Too often, boards of not for profit organizations are employed primarily in the realm of fund-raising and advisory functions, wasting a clear opportunity to strengthen the performance of the organization. Boards made up of highly skilled and dynamic professionals may feel their time and skills are wasted, as they wonder what their real purpose is on behalf of the organization.   From a survey of more than 900 nonprofit directors, Stanford researchers have identified a number of findings that suggest nonprofit boards are lacking in structure and could benefit from improved clarity of purpose and governance structure (1).
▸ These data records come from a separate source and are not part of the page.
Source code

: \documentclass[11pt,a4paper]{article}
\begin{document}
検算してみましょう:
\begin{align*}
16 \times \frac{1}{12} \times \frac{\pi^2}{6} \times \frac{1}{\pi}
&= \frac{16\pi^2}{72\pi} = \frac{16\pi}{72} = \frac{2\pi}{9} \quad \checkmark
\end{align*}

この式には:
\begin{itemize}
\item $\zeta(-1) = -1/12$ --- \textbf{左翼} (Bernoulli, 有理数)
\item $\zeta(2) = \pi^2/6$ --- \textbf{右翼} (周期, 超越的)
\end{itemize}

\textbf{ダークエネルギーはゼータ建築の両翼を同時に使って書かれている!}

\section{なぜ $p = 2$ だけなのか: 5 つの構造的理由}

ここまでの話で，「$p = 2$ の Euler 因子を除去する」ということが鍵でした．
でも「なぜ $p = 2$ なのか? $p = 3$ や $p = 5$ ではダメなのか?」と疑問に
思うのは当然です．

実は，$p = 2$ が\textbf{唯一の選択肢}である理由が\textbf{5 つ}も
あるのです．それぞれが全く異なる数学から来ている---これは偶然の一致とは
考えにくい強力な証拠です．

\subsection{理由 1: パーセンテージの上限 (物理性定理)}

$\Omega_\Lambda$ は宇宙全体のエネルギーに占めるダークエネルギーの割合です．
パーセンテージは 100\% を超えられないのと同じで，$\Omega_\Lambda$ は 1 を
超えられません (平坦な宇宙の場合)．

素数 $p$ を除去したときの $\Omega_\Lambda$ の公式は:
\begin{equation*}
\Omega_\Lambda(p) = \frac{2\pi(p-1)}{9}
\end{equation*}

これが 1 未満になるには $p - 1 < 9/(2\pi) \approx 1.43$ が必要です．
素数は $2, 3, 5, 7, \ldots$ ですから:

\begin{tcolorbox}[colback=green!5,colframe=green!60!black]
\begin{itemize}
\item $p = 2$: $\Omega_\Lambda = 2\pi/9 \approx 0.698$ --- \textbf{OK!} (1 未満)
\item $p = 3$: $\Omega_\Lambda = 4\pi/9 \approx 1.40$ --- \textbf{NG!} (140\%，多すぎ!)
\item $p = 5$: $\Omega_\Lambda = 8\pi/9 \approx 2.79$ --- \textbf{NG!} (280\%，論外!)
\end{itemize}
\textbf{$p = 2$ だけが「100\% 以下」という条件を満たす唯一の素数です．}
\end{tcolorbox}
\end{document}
These findings include:


  • 90 percent of directors say that fund-raising is their primary duty or at least as important as all other responsibilities (in those organizations that require directors to fund raise)
  • 69 percent have experienced at least one serious governance problem in the past 10 years;
  • 69% of the boards do not have a succession plan for the CEO or Executive Director, and 23% have experienced a CEO / Executive Director termination or unexpected resignation;
  • 32% are not satisfied with the board’s ability to evaluate the organization’s performance;
  • 27% say that fellow board members lack a strong understanding of the organization’s mission and strategy;

There are four primary areas in which nonprofit Board governance can be strengthened in order to maximize the Board’s value to the organization:


  • Board Development.   The makeup of the board and the individual skill sets of the board members should be consistent with the needs of the organization for the present and the future. Board re-generation processes should be dynamic and perpetual; with clear guidelines for term limits (for board and officer service), board nominations and board orientations.
  • Clarity of Purpose and Evaluation.   The board should be very clear on its role and oversight responsibilities. By-laws and board policies should be clear and relevant; and a purposeful board self-evaluation process should be established that informs board education and annual goals.
  • Board dynamics. As with all teams, boards should operate in an environment of trust, where debate and honest communication can occur and support the development of consensus decisions or at least the ability for the entire board to support the ultimate decision. There should be an open and honest relationship between the Board and the CEO based on mutual respect and trust. And the Board should understand that the CEO is its only employee, and one whose performance should be evaluated based on organizational performance.
  • Board Oversight.   The Board should be very clear on how its oversight responsibilities are realized, supported by an annual calendar. This should always include timely CEO evaluations which offer value to the incumbent CEO; as well as CEO compensation and succession planning disciplines. The board should offer significant insight, challenging mindsets and establishing organizational culture from the top.   While the CEO is responsible for all business frameworks such as strategic planning, risk management, disaster recovery, succession planning and communication strategies, strong business and professional backgrounds of the board members will contribute to the caliber of these frameworks.
(1) “2015 Survey on Board of Directors of NonProfit Organizations,” by David F. Larcker, William F. Meehan III, Nicholas Donatiello, and Brian Tayan.